■ Work required
When you set down the entries, keep every word exactly as it is but drop the pictures.

■ Extracted information
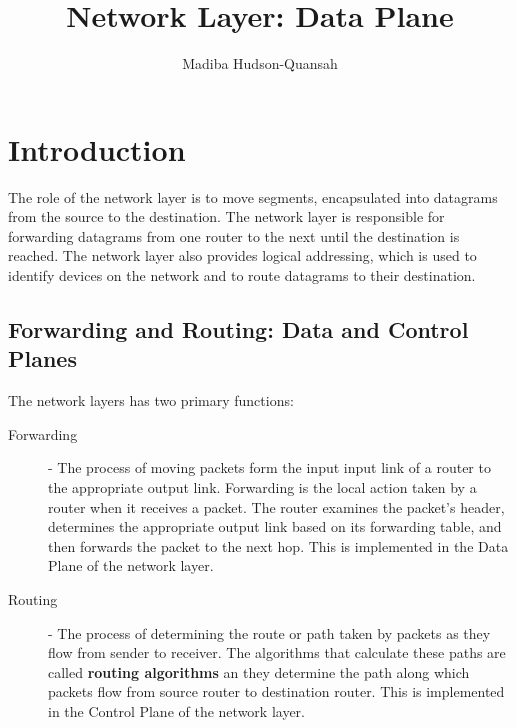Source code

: \documentclass[12pt letter]{report}
\title{\Huge{Network Layer: Data Plane}}
\author{\huge{Madiba Hudson-Quansah}}
\date{}
\begin{document}
\maketitle
\newpage
{}
\tableofcontents
\pagebreak

\chapter{Introduction}

The role of the network layer is to move segments, encapsulated into
datagrams from the source to the destination. The network layer is
responsible for forwarding datagrams from one router to the next
until the destination is reached. The network layer also provides
logical addressing, which is used to identify devices on the network
and to route datagrams to their destination.

\section{Forwarding and Routing: Data and Control Planes}

The network layers has two primary functions:
\begin{description}
  \item[Forwarding]  - The process of moving packets form the input
    input link of a router to the appropriate output link. Forwarding
    is the local action taken by a router when it receives a packet.
    The router examines the packet's header, determines the
    appropriate output link based on its forwarding table, and then
    forwards the packet to the next hop. This is implemented in the
    Data Plane of the network layer.
  \item[Routing] - The process of determining the route or path taken
    by packets as they flow from sender to receiver. The algorithms
    that calculate these paths are called \textbf{routing algorithms}
    an they determine the path along which packets flow from source
    router to destination router. This is implemented in the Control
    Plane of the network layer.
\end{description}

%
%
\end{document}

■ Task solution
Source code

: \documentclass[12pt letter]{report}
\title{\Huge{Network Layer: Data Plane}}
\author{\huge{Madiba Hudson-Quansah}}
\date{}
\begin{document}
\maketitle
\newpage
{}
\tableofcontents
\pagebreak

\chapter{Introduction}

The role of the network layer is to move segments, encapsulated into
datagrams from the source to the destination. The network layer is
responsible for forwarding datagrams from one router to the next
until the destination is reached. The network layer also provides
logical addressing, which is used to identify devices on the network
and to route datagrams to their destination.

\section{Forwarding and Routing: Data and Control Planes}

The network layers has two primary functions:
\begin{description}
  \item[Forwarding]  - The process of moving packets form the input
    input link of a router to the appropriate output link. Forwarding
    is the local action taken by a router when it receives a packet.
    The router examines the packet's header, determines the
    appropriate output link based on its forwarding table, and then
    forwards the packet to the next hop. This is implemented in the
    Data Plane of the network layer.
  \item[Routing] - The process of determining the route or path taken
    by packets as they flow from sender to receiver. The algorithms
    that calculate these paths are called \textbf{routing algorithms}
    an they determine the path along which packets flow from source
    router to destination router. This is implemented in the Control
    Plane of the network layer.
\end{description}

%
%
\end{document}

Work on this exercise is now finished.